Both transposition and interposition are safe and effective techniques for MVD in patients with HFS. Available literature to date does not provide conclusive evidence that 1 method is superior to the other in safety or efficacy although there are specific instances that favor the use of interposition. A prospective trial would be required to delineate the true differences between these techniques.
半面痉挛(HFS)是一种罕见的运动障碍,其特征为面部肌肉快速、不规则、不自主的单侧收缩。本系统评价旨在综合现有文献,比较用于治疗HFS的两种微血管减压(MVD)技术——移位术和置入术的应用情况。
使用PubMed、Embase和Scopus数据库,对检查MVD治疗HFS期间移位术和/或置入术的随机对照试验、荟萃分析、病例对照研究和病例系列进行回顾性系统评价。提取的数据包括研究目的和规模、手术方法、人口统计学信息、手术技术记录、责任血管的数量和位置、并发症、随访时间、最后随访时痉挛缓解率以及其他结果。纳入明确提及手术技术的研究中至少20例接受MVD治疗的HFS患者队列。

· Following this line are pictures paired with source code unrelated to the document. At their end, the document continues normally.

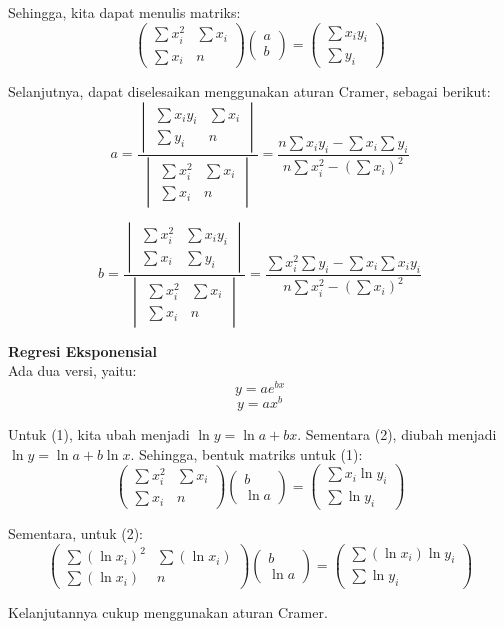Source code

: \documentclass[a4paper,extrafontsizes, 9pt]{memoir}
\begin{document}
\begin{multicols}{3}
Sehingga, kita dapat menulis matriks:
\[
\begin{pmatrix}
\sum x_i^2 & \sum x_i \\
\sum x_i & n
\end{pmatrix}
\begin{pmatrix}
a \\
b
\end{pmatrix}
=
\begin{pmatrix}
\sum x_i y_i \\
\sum y_i
\end{pmatrix}
\]

Selanjutnya, dapat diselesaikan menggunakan aturan Cramer, sebagai berikut:
\[
a =
\frac{
\begin{vmatrix}
\sum x_i y_i & \sum x_i \\
\sum y_i & n
\end{vmatrix}
}{
\begin{vmatrix}
\sum x_i^2 & \sum x_i \\
\sum x_i & n
\end{vmatrix}
}
=
\frac{n \sum x_i y_i - \sum x_i \sum y_i}{n \sum x_i^2 - (\sum x_i)^2}
\]

\[
b =
\frac{
\begin{vmatrix}
\sum x_i^2 & \sum x_i y_i \\
\sum x_i & \sum y_i
\end{vmatrix}
}{
\begin{vmatrix}
\sum x_i^2 & \sum x_i \\
\sum x_i & n
\end{vmatrix}
}
=
\frac{\sum x_i^2 \sum y_i - \sum x_i \sum x_i y_i}{n \sum x_i^2 - (\sum x_i)^2}
\]

\textbf{Regresi Eksponensial}\\
Ada dua versi, yaitu:
\[
y = ae^{bx} \tag{1}
\]
\[
y = ax^b \tag{2}
\]

Untuk (1), kita ubah menjadi $\ln y = \ln a + bx$. Sementara (2), diubah menjadi $\ln y = \ln a + b \ln x$. Sehingga, bentuk matriks untuk (1):
\[
\begin{pmatrix}
\sum x_i^2 & \sum x_i \\
\sum x_i & n
\end{pmatrix}
\begin{pmatrix}
b \\
\ln a
\end{pmatrix}
=
\begin{pmatrix}
\sum x_i \ln y_i \\
\sum \ln y_i
\end{pmatrix}
\]

Sementara, untuk (2):
\[
\begin{pmatrix}
\sum (\ln x_i)^2 & \sum (\ln x_i) \\
\sum (\ln x_i) & n
\end{pmatrix}
\begin{pmatrix}
b \\
\ln a
\end{pmatrix}
=
\begin{pmatrix}
\sum (\ln x_i) \ln y_i \\
\sum \ln y_i
\end{pmatrix}
\]

Kelanjutannya cukup menggunakan aturan Cramer.

   \end{multicols}
\end{document}

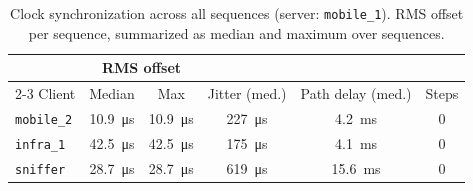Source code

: \begin{table}[t]
\centering
\caption{Clock synchronization across all sequences (server:
\texttt{mobile\_1}). RMS offset per sequence, summarized as median and
maximum over sequences.
}
\label{tab:ntp}
\footnotesize
\begin{tabular}{@{}lccccc@{}}
\toprule
& \multicolumn{2}{c}{RMS offset} & & & \\
\cmidrule(lr){2-3}
Client & Median & Max & Jitter (med.) & Path delay (med.) & Steps \\
\midrule
\texttt{mobile\_2} & \SI{10.9}{\micro\second} & \SI{10.9}{\micro\second} & \SI{227}{\micro\second} & \SI{4.2}{\milli\second}  & 0 \\
\texttt{infra\_1}  & \SI{42.5}{\micro\second} & \SI{42.5}{\micro\second} & \SI{175}{\micro\second} & \SI{4.1}{\milli\second}  & 0 \\
\texttt{sniffer}   & \SI{28.7}{\micro\second} & \SI{28.7}{\micro\second} & \SI{619}{\micro\second} & \SI{15.6}{\milli\second} & 0 \\
\bottomrule
\end{tabular}
\end{table}
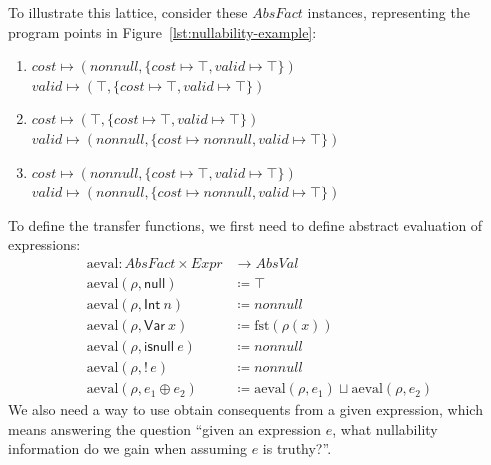 \documentclass[runningheads]{llncs}
\newcommand{\lub}{\sqcup}
\newcommand{\Expr}{\mathit{Expr}}
\newcommand{\AbsVal}{\mathit{AbsVal}}
\newcommand{\AbsFact}{\mathit{AbsFact}}
\newcommand{\nonnull}{\mathit{nonnull}}
\newcommand{\knull}{\mathsf{null}}
\newcommand{\kInt}{\mathsf{Int}}
\newcommand{\kVar}{\mathsf{Var}}
\newcommand{\kisnull}{\mathsf{isnull}}
\newcommand{\aeval}{\mathrm{aeval}}
\newcommand{\fst}{\mathrm{fst}}
\begin{document}
To illustrate this lattice, consider these $\AbsFact$ instances, representing the program points in Figure~\ref{lst:nullability-example}:
\begin{enumerate}
  \item $\mathit{cost} \mapsto (\nonnull, \{\mathit{cost} \mapsto \top, \mathit{valid} \mapsto \top\})$\\
        $\mathit{valid} \mapsto (\top, \{\mathit{cost} \mapsto \top, \mathit{valid} \mapsto \top\})$
  \item $\mathit{cost} \mapsto (\top, \{\mathit{cost} \mapsto \top, \mathit{valid} \mapsto \top\})$\\
        $\mathit{valid} \mapsto (\nonnull, \{\mathit{cost} \mapsto \nonnull, \mathit{valid} \mapsto \top\})$
  \item $\mathit{cost} \mapsto (\nonnull, \{\mathit{cost} \mapsto \top, \mathit{valid} \mapsto \top\})$\\
        $\mathit{valid} \mapsto (\nonnull, \{\mathit{cost} \mapsto \nonnull, \mathit{valid} \mapsto \top\})$
\end{enumerate}
To define the transfer functions, we first need to define abstract evaluation of expressions:
\begin{align*}
  \aeval : \AbsFact \times \Expr & \to \AbsVal \\
  \aeval(\rho, \knull)        & \coloneqq \top \\
  \aeval(\rho, \kInt\ n)      & \coloneqq \nonnull \\
  \aeval(\rho, \kVar\ x)      & \coloneqq \fst(\rho(x)) \\
  \aeval(\rho, \kisnull\ e)   & \coloneqq \nonnull \\
  \aeval(\rho, {!}\,e)        & \coloneqq \nonnull \\
  \aeval(\rho, e_1 \oplus e_2) & \coloneqq \aeval(\rho, e_1) \lub \aeval(\rho, e_2)
\end{align*}
We also need a way to use obtain consequents from a given expression, which means answering the question ``given an expression $e$, what nullability information do we gain when assuming $e$ is truthy?''.
\end{document}
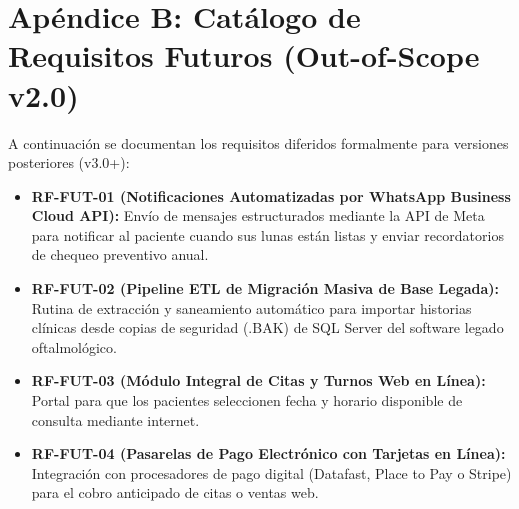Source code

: \documentclass[12pt,a4paper]{report}
\begin{document}
\section*{Apéndice B: Catálogo de Requisitos Futuros (Out-of-Scope v2.0)}
A continuación se documentan los requisitos diferidos formalmente para versiones posteriores (v3.0+):
\begin{itemize}
    \item \textbf{RF-FUT-01 (Notificaciones Automatizadas por WhatsApp Business Cloud API):} Envío de mensajes estructurados mediante la API de Meta para notificar al paciente cuando sus lunas están listas y enviar recordatorios de chequeo preventivo anual.
    \item \textbf{RF-FUT-02 (Pipeline ETL de Migración Masiva de Base Legada):} Rutina de extracción y saneamiento automático para importar historias clínicas desde copias de seguridad (.BAK) de SQL Server del software legado oftalmológico.
    \item \textbf{RF-FUT-03 (Módulo Integral de Citas y Turnos Web en Línea):} Portal para que los pacientes seleccionen fecha y horario disponible de consulta mediante internet.
    \item \textbf{RF-FUT-04 (Pasarelas de Pago Electrónico con Tarjetas en Línea):} Integración con procesadores de pago digital (Datafast, Place to Pay o Stripe) para el cobro anticipado de citas o ventas web.
\end{itemize}
\end{document}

PubMed、Embase和Scopus数据库检索共获得1300条记录,其中528条为重复记录。62项报告68个队列的研究符合纳入标准,包括5项关于移位术的研究、51项关于置入术的研究以及6项同时使用两种技术的研究。置入术应用于18627例,移位术应用于810例。移位术和置入术在最后随访时的痉挛缓解率相似(90.4%对89.6%)。两种技术的并发症发生率相似,最大差异是移位术组(9.52%)的暂时性面神经无力/麻痹发生率高于置入术组(6.03%)。
对于HFS患者,移位术和置入术都是安全有效的MVD技术。尽管有特定情况支持使用置入术,但目前的文献没有提供确凿证据表明一种方法在安全性或有效性上优于另一种方法。需要进行前瞻性试验来明确这些技术之间的真正差异。